Boult, who claimed 17 wickets in the showpiece and was among the star performers for the runner-ups, landed back in the country amid questions on how the Black Caps are coping after losing their second successive World Cup final.
"Well, I'm gonna go home for the first time in about four months. Probably gonna walk my dog along the beach and try and put it aside. I'm sure he won't be too angry at me," Boult told reporters.
"...it's not gonna be something that disappears in the next couple of days. It's probably something that's gonna be hard to swallow for the next couple of years," he said.
In the pulsating match on July 14, being called the greatest World Cup final by many, the Kiwis tied the regulation 50 overs and the super over but went down on inferior boundary count.
Boult said he has been struggling to forget the 49th over in which he took a catch of Ben Stokes off Jimmy Neesham but ended up stepping on the boundary to let the advantage slip.
"I suppose it's just natural to nitpick and pull apart a game like that," he said.
"...you just wonder those little kind of things that went your way, or didn't go your way or whatever, it could've been a totally different game. Yeah, of course, I'm living the last over throughout my mind a lot.
"Somehow we were hit for six along the ground which has never been happened before. And then, yeah, couple of run outs, to bowl them out and to see the scores level and to lose was a pretty unique situation," he recalled.
Does he feel cheated? The answer is a firm "no."
Asked if he would he do anything differently, Boult said he doesn't envision another team coming as close to winning or losing the Cup like his side did.
"It was an amazing stage to be on.
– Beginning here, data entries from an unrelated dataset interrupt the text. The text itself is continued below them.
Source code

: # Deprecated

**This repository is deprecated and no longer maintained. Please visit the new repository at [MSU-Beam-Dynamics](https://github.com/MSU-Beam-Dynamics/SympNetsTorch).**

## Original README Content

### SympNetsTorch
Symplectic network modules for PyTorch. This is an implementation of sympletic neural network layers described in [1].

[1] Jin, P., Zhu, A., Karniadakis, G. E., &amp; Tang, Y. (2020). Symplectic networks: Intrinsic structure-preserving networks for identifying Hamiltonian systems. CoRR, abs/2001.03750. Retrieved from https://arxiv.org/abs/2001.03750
Obviously saw what it meant for the Englishmen to get across the line. It could have been us. Unfortunately it wasn't. No one is probably going to get closer to winning the World Cup or losing the World Cup as us," said the 29-year-old.
Exuding humility like his captain Kane Williamson, Boult said he felt apologetic towards fans who were rooting for the quintessential "nice guys" of the game.
"You see a lot of disappointment in cricketing fans around the world, not just Kiwis but a lot of supporters that wanted us to win. It's a shame to let everyone down really.
"It's hard to know that after playing 15 hours… A lot of Kiwis out there were saying 'we felt for you' kind of thing. Yeah don't really know too much more to say really. Obviously we're all hurting and yeah sorry for letting everyone down," he said.
Recalling the 2015 final, in which the Black Caps were outplayed by Australia, Boult that loss hurts less compared to the heartbreak at Lord's.
"Yeah, the final in 2015 was a no show in my opinion. We were outplayed from kinda the first couple of overs. Definitely didn't hurt as much as the other day did," he said.